You may notice this more during the premenstrual phases of your cycle, as your body craves additional energy to sustain the increased metabolic activity.
Changes in hunger and cravings during your menstrual cycle might sync up with the ups and downs of serotonin levels, also known as the happy hormone. These may drop during the luteal phase and result in you heading to the fridge more frequently.
When faced with the munchies, opt for nutrient-dense snacks during the premenstrual phase. To help, have a small serving of your craving and pair it with food such as fruits, vegetables, whole grains. For example, eat a square of chocolate with fruit, rather than devouring a whole bag of chocolate buttons (my go-to craving).
Drink plenty of water throughout the day, as sometimes, thirst can be mistaken for hunger.

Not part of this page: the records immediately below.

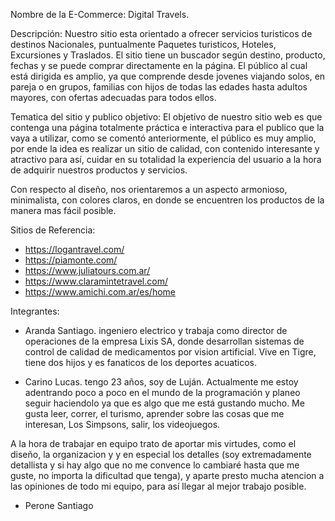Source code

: Nombre de la E-Commerce: Digital Travels.

Descripción:
Nuestro sitio esta orientado a ofrecer servicios turisticos de destinos Nacionales, puntualmente Paquetes turisticos, Hoteles, Excursiones y Traslados. El sitio tiene un buscador según destino, producto, fechas y se puede comprar directamente en la página. El público al cual está dirigida es amplio, ya que comprende desde jovenes viajando solos, en pareja o en grupos, familias con hijos de todas las edades hasta adultos mayores, con ofertas adecuadas para todos ellos.

Tematica del sitio y publico objetivo:
El objetivo de nuestro sitio web es que contenga una página totalmente práctica e interactiva para el publico que la vaya a utilizar, como se comentó anteriormente, el público es muy amplio, por ende la idea es realizar un sitio de calidad, con contenido interesante y atractivo para así, cuidar en su totalidad la experiencia del usuario a la hora de adquirir nuestros productos y servicios.

Con respecto al diseño, nos orientaremos a un aspecto armonioso, minimalista, con colores claros, en donde se encuentren los productos de la manera mas fácil posible.

Sitios de Referencia:

- https://logantravel.com/
- https://piamonte.com/
- https://www.juliatours.com.ar/
- https://www.claramintetravel.com/
- https://www.amichi.com.ar/es/home

Integrantes:

- Aranda Santiago. ingeniero electrico y trabaja como director de operaciones de la empresa Lixis SA, donde desarrollan sistemas de control de calidad de medicamentos por vision artificial. Vive en Tigre, tiene dos hijos y es fanaticos de los deportes acuaticos.

- Carino Lucas. tengo 23 años, soy de Luján. Actualmente me estoy adentrando poco a poco en el mundo de la programación y planeo seguir haciendolo ya que es algo que me está gustando mucho. Me gusta leer, correr, el turismo, aprender sobre las cosas que me interesan, Los Simpsons, salir, los videojuegos.

A la hora de trabajar en equipo trato de aportar mis virtudes, como el diseño, la organizacion y y en especial los detalles (soy extremadamente detallista y si hay algo que no me convence lo cambiaré hasta que me guste, no importa la dificultad que tenga), y aparte presto mucha atencion a las opiniones de todo mi equipo, para así llegar al mejor trabajo posible.

- Perone Santiago
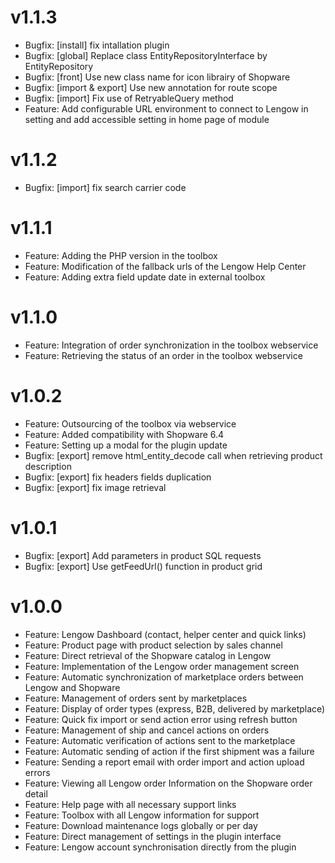 # v1.1.3
- Bugfix: [install] fix intallation plugin
- Bugfix: [global] Replace class EntityRepositoryInterface by EntityRepository
- Bugfix: [front] Use new class name for icon librairy of Shopware
- Bugfix: [import & export] Use new annotation for route scope
- Bugfix: [import] Fix use of RetryableQuery method
- Feature: Add configurable URL environment to connect to Lengow in setting and add accessible setting in home page of module

# v1.1.2
- Bugfix: [import] fix search carrier code 

# v1.1.1
- Feature: Adding the PHP version in the toolbox
- Feature: Modification of the fallback urls of the Lengow Help Center
- Feature: Adding extra field update date in external toolbox

# v1.1.0
- Feature: Integration of order synchronization in the toolbox webservice
- Feature: Retrieving the status of an order in the toolbox webservice

# v1.0.2
- Feature: Outsourcing of the toolbox via webservice
- Feature: Added compatibility with Shopware 6.4
- Feature: Setting up a modal for the plugin update
- Bugfix: [export] remove html_entity_decode call when retrieving product description
- Bugfix: [export] fix headers fields duplication
- Bugfix: [export] fix image retrieval

# v1.0.1
- Bugfix: [export] Add parameters in product SQL requests
- Bugfix: [export] Use getFeedUrl() function in product grid

# v1.0.0
- Feature: Lengow Dashboard (contact, helper center and quick links)
- Feature: Product page with product selection by sales channel
- Feature: Direct retrieval of the Shopware catalog in Lengow
- Feature: Implementation of the Lengow order management screen
- Feature: Automatic synchronization of marketplace orders between Lengow and Shopware
- Feature: Management of orders sent by marketplaces
- Feature: Display of order types (express, B2B, delivered by marketplace)
- Feature: Quick fix import or send action error using refresh button
- Feature: Management of ship and cancel actions on orders
- Feature: Automatic verification of actions sent to the marketplace
- Feature: Automatic sending of action if the first shipment was a failure
- Feature: Sending a report email with order import and action upload errors
- Feature: Viewing all Lengow order Information on the Shopware order detail
- Feature: Help page with all necessary support links
- Feature: Toolbox with all Lengow information for support
- Feature: Download maintenance logs globally or per day
- Feature: Direct management of settings in the plugin interface
- Feature: Lengow account synchronisation directly from the plugin
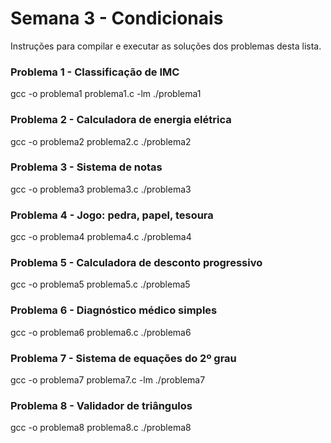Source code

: # Semana 3 - Condicionais

Instruções para compilar e executar as soluções dos problemas desta lista.

### Problema 1 - Classificação de IMC
gcc -o problema1 problema1.c -lm
./problema1

### Problema 2 - Calculadora de energia elétrica
gcc -o problema2 problema2.c 
./problema2

### Problema 3 - Sistema de notas
gcc -o problema3 problema3.c
./problema3

### Problema 4 - Jogo: pedra, papel, tesoura
gcc -o problema4 problema4.c
./problema4

### Problema 5 - Calculadora de desconto progressivo
gcc -o problema5 problema5.c
./problema5

### Problema 6 - Diagnóstico médico simples
gcc -o problema6 problema6.c
./problema6

### Problema 7 - Sistema de equações do 2º grau
gcc -o problema7 problema7.c -lm
./problema7

### Problema 8 - Validador de triângulos
gcc -o problema8 problema8.c
./problema8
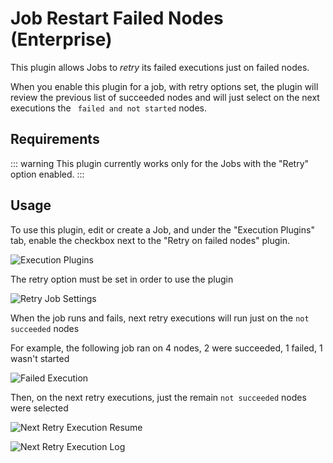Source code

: # Job Restart Failed Nodes (Enterprise)

This plugin allows Jobs to *retry* its failed executions just on failed nodes.

When you enable this plugin for a job, with retry options set, 
the plugin will review the previous list of succeeded nodes and will just select on the next executions the ` failed and not started` nodes.

## Requirements

::: warning
This plugin currently works only for the Jobs with the "Retry" option enabled.
:::

## Usage

To use this plugin, edit or create a Job, and under the "Execution Plugins" tab, enable the checkbox next to the "Retry on failed nodes" plugin.

![Execution Plugins](~@assets/img/retry-failed-jobs-conf.png)


The retry option must be set in order to use the plugin

![Retry Job Settings](~@assets/img/retry-failed-jobs-retry.png)

When the job runs and fails, next retry executions will run just on the `not succeeded` nodes

For example, the following job ran on 4 nodes, 2 were succeeded, 1 failed, 1 wasn't started

![Failed Execution](~@assets/img/retry-failed-jobs-execution-failed.png)

Then, on the next retry executions, just the remain `not succeeded` nodes were selected 

![Next Retry Execution Resume](~@assets/img/retry-failed-jobs-execution-succeed-resume.png)

![Next Retry Execution Log](~@assets/img/retry-failed-jobs-execution-succeed-log.png)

Aim to stick to a routine, even on the days you just want to curl up into a ball. It doesn’t have to be high intensity, even a walk in the countryside or a short yoga session can improve mood and potentially help to regulate appetite and cravings.
Every month, some of us are united by our common cravings just before our period. But remember, you’re not alone. Hormonal changes, especially in the luteal phase, alongside fluctuations in resting metabolic rate and serotonin levels contribute to these feelings.